On peut encore comprendre dans la quantité des terres cultivables par les Européens, les versants des chaînes de montagnes qui traversent l'île dans toute sa longueur du nord au sud.

Mais ces pays de plaines et de marais, comme le pays des Sakalaves, des Antavasts, des Bitaximenez, des Betsimsaras et autres ne peuvent être cultivés que par les indigènes, les noirs, les Indiens, les Tonkinois et les Chinois.

Les terres à haute altitude peuvent produire tous les produits de l'Europe sans exception: arbres fruitiers, vignes, céréales et légumes; elles peuvent aussi servir à l'élevage du bétail de toute espèce.

Les terres basses sont éminemment propres à la culture de tous les produits intertropicaux de toute nature.

Le gouvernement, après s'être réservé les mines, les forêts, les rivières, les lacs et les ports de mer, répartira une partie des terres de son domaine, en portions d'une étendue raisonnable entre les indigènes et disposera de la partie non distribuée envers les étrangers solvables qui voudront s'en rendre acquéreurs dans un but d'exploitation.

Toute concession devra être mise en exploitation dans un temps déterminé d'un commun accord entre l'acheteur et le gouvernement. Faute par l'acheteur de remplir cette clause dans le temps convenu, la concession retournera à l'administration et le capital déjà versé sera acquis à la caisse d'émigration.
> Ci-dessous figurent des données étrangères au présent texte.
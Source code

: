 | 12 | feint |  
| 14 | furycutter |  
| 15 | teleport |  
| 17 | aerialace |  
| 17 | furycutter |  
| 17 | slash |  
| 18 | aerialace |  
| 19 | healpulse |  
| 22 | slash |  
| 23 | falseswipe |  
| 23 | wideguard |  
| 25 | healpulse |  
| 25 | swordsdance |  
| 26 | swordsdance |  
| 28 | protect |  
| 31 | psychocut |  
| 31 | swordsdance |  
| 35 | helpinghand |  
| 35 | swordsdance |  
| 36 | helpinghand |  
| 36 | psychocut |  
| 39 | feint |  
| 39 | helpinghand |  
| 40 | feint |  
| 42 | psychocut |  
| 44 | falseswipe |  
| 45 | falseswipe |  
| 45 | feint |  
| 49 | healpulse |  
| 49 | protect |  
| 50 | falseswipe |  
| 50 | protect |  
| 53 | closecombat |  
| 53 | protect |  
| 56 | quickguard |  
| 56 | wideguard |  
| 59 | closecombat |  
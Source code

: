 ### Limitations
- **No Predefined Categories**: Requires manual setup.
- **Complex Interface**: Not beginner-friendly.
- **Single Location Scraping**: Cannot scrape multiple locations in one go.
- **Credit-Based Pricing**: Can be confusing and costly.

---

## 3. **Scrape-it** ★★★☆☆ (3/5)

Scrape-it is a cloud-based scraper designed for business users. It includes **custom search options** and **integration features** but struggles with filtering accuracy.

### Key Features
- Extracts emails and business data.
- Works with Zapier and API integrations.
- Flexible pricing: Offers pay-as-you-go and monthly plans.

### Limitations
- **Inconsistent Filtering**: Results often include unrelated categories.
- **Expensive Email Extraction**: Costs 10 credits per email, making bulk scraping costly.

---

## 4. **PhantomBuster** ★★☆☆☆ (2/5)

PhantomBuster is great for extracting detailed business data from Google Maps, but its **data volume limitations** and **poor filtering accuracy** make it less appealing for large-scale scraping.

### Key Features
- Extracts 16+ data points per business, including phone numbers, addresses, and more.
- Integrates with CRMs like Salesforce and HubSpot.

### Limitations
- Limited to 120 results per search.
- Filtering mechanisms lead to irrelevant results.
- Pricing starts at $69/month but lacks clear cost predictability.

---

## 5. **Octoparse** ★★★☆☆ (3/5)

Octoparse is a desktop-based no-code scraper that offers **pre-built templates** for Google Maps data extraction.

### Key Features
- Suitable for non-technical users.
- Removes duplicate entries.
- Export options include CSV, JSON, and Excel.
L'émigration pourra être entreprise par des compagnies disposant de grands capitaux.

La topographie des espaces réservés aux émigrants sera faite par les soins du gouvernement. Ces espaces seront divisés en portions de différentes grandeurs, dont le plan cadastral sera levé avec une régularité suffisante pour que l'acheteur puisse à son inspection se rendre compte de la nature et de la valeur du terrain dont il désire faire l'acquisition. Ces plans seront mis à la disposition des émigrants dans les bureaux du gouvernement et dans les salles des mairies de chaque arrondissement.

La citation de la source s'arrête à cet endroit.